Work to complete: When you reach the line containing "L'intérêt et la" in the entries below, begin reproducing lines exactly, and stop once the line containing "Les différents noeuds" is done.

[Source texts of formatted documents]
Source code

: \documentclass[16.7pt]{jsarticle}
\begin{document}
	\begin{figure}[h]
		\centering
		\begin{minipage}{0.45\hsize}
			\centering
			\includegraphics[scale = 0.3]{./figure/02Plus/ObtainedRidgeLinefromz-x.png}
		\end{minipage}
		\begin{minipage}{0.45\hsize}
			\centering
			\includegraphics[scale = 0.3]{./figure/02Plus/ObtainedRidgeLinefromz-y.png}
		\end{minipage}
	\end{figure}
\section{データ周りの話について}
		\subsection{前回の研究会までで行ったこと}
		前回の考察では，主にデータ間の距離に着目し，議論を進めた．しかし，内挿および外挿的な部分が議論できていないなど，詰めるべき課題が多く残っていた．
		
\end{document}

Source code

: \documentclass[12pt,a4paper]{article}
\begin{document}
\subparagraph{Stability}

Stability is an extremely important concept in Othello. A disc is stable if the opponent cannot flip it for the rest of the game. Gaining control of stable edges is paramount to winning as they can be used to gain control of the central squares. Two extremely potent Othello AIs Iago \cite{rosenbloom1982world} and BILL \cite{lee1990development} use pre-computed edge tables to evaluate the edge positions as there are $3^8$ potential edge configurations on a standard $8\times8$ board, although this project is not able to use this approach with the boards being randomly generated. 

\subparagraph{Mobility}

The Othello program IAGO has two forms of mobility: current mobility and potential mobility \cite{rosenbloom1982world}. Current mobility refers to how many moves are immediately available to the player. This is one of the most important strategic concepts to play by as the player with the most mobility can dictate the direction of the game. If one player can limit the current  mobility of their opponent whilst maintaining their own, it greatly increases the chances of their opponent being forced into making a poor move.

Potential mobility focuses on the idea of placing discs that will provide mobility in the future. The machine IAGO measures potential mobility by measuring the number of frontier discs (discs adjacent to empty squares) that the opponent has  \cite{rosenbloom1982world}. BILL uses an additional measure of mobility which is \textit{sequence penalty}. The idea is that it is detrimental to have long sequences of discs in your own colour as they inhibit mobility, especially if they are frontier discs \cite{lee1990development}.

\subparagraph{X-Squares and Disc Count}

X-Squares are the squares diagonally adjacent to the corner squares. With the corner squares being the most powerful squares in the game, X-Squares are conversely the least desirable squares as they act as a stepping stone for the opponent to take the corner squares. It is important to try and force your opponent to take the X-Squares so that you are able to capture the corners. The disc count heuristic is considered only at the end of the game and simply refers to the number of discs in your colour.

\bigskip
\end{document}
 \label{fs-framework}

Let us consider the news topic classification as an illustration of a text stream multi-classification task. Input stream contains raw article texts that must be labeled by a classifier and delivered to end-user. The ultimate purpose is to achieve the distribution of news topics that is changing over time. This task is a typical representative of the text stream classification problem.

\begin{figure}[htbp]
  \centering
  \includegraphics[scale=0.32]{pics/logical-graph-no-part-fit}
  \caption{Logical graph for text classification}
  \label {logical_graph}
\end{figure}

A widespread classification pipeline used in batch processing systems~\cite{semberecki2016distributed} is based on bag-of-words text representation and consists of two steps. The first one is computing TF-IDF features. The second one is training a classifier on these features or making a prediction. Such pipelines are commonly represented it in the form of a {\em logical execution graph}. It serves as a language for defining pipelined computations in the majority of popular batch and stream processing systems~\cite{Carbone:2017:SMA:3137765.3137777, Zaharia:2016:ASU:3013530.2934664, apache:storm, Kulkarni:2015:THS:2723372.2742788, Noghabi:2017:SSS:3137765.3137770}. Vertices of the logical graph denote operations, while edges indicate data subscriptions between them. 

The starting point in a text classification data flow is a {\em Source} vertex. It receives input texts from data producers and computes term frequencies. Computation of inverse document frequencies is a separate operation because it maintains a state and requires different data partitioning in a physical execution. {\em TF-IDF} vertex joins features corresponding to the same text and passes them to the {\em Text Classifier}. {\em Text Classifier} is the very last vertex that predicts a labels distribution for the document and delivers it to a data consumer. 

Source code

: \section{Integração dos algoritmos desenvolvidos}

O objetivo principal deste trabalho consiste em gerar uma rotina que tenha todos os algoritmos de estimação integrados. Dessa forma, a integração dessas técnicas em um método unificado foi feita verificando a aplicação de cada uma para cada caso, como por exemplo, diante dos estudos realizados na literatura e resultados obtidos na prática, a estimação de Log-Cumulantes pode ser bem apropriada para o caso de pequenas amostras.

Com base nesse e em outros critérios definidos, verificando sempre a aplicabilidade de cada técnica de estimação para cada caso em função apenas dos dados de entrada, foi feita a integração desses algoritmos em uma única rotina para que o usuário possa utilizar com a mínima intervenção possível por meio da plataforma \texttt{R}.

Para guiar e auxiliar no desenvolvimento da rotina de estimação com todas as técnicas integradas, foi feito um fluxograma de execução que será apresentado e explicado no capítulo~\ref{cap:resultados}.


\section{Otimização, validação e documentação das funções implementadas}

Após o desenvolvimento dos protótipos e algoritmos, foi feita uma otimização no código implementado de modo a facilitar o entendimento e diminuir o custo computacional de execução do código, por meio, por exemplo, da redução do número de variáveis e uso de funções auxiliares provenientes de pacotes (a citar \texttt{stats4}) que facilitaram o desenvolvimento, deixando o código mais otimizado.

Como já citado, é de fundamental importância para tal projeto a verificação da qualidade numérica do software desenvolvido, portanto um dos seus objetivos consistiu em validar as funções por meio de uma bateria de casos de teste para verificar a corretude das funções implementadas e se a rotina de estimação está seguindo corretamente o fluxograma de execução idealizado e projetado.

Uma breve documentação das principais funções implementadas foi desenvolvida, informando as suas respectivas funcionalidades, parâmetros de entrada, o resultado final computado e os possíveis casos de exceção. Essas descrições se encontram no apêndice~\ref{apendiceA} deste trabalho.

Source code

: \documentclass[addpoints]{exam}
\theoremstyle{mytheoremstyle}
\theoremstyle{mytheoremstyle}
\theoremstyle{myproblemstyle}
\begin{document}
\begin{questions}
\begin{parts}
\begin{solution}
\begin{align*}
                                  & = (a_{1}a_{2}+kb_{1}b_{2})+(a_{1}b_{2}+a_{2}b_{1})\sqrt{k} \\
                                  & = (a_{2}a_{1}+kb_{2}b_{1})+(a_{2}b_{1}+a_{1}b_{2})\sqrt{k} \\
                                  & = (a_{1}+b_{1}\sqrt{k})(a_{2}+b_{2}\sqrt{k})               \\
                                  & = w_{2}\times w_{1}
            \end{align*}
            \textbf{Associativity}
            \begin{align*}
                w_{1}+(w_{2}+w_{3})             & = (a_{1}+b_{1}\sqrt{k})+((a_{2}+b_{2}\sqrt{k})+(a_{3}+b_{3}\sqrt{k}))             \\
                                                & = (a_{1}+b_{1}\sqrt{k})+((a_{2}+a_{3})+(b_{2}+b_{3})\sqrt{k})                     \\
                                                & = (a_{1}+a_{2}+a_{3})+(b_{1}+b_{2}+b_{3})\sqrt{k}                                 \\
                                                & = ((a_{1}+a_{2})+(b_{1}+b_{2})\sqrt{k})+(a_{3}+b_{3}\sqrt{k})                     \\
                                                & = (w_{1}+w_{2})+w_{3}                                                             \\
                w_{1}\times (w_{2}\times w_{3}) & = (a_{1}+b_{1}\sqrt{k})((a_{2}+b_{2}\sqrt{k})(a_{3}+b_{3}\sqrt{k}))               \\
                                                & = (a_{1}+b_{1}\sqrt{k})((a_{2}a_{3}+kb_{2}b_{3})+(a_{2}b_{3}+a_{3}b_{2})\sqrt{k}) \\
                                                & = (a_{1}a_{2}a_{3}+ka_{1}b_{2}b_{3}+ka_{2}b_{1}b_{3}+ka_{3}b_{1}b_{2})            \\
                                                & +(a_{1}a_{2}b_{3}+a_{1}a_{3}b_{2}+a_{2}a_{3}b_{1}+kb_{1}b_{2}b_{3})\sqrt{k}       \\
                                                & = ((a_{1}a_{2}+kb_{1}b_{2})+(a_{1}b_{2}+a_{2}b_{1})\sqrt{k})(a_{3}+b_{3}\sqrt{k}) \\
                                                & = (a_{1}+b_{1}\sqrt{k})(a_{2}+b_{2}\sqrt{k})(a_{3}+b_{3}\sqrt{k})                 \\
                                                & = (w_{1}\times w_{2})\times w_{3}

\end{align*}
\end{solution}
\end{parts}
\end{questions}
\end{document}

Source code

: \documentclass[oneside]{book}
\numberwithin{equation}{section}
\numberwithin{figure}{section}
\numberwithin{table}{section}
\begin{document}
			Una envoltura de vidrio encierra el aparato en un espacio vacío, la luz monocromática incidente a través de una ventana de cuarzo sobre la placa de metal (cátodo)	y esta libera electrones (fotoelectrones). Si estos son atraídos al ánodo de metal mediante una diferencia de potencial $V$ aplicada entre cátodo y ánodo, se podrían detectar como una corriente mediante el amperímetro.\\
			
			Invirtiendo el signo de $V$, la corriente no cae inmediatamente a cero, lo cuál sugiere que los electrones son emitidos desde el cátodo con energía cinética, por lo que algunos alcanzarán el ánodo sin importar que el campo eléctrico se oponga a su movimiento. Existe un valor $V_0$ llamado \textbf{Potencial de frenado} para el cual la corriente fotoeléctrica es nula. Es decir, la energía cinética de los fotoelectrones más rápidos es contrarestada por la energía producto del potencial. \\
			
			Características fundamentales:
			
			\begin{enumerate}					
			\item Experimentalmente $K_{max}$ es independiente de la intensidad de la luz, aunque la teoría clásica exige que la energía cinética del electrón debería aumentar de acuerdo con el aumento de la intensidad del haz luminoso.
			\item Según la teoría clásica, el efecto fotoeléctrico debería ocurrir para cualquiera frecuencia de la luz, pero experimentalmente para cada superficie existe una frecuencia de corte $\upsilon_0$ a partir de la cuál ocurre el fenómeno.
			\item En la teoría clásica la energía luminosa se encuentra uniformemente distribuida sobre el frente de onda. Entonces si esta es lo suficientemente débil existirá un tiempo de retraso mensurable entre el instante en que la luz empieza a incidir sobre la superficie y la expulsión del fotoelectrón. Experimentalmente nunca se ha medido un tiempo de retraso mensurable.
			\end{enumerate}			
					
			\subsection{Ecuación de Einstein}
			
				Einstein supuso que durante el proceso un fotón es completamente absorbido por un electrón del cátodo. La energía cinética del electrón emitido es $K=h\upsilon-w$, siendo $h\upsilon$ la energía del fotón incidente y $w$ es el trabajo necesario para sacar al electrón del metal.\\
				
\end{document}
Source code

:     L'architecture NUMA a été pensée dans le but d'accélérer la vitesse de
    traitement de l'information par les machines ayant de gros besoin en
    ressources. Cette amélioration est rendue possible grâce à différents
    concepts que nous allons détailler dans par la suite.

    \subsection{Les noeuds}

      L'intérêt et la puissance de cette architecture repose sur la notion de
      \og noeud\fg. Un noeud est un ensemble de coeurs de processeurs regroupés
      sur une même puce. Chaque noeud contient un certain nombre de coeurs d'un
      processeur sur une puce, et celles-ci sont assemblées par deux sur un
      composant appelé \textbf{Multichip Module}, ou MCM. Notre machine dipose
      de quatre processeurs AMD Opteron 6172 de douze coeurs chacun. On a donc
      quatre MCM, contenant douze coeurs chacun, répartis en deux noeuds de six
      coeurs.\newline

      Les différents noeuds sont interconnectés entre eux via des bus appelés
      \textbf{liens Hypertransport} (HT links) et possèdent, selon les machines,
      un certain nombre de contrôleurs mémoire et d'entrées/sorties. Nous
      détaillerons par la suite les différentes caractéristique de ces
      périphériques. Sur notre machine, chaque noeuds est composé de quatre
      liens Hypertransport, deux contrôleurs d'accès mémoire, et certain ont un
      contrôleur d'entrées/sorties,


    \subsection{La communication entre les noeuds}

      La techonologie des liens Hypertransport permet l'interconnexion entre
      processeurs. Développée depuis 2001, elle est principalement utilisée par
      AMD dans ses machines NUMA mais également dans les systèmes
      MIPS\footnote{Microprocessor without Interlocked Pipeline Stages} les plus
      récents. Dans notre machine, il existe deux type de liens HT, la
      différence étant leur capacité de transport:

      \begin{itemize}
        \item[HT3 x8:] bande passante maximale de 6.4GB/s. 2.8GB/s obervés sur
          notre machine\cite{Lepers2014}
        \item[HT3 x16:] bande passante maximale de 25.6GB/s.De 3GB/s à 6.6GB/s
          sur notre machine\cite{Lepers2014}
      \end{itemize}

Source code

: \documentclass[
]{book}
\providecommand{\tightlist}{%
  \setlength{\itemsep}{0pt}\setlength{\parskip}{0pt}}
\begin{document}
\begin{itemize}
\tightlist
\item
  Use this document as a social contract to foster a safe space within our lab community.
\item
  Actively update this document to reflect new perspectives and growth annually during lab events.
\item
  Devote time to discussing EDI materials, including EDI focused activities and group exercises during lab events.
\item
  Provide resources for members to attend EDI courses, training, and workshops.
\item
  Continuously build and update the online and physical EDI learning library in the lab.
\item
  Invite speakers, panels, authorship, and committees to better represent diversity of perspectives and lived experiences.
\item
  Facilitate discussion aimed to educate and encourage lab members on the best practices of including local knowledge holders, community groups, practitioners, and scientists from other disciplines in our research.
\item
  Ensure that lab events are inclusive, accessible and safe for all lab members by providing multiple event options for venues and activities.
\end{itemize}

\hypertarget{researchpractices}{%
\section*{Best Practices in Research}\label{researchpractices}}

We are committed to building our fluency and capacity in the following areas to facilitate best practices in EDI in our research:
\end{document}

Answer to this problem:
      L'intérêt et la puissance de cette architecture repose sur la notion de
      \og noeud\fg. Un noeud est un ensemble de coeurs de processeurs regroupés
      sur une même puce. Chaque noeud contient un certain nombre de coeurs d'un
      processeur sur une puce, et celles-ci sont assemblées par deux sur un
      composant appelé \textbf{Multichip Module}, ou MCM. Notre machine dipose
      de quatre processeurs AMD Opteron 6172 de douze coeurs chacun. On a donc
      quatre MCM, contenant douze coeurs chacun, répartis en deux noeuds de six
      coeurs.\newline

      Les différents noeuds sont interconnectés entre eux via des bus appelés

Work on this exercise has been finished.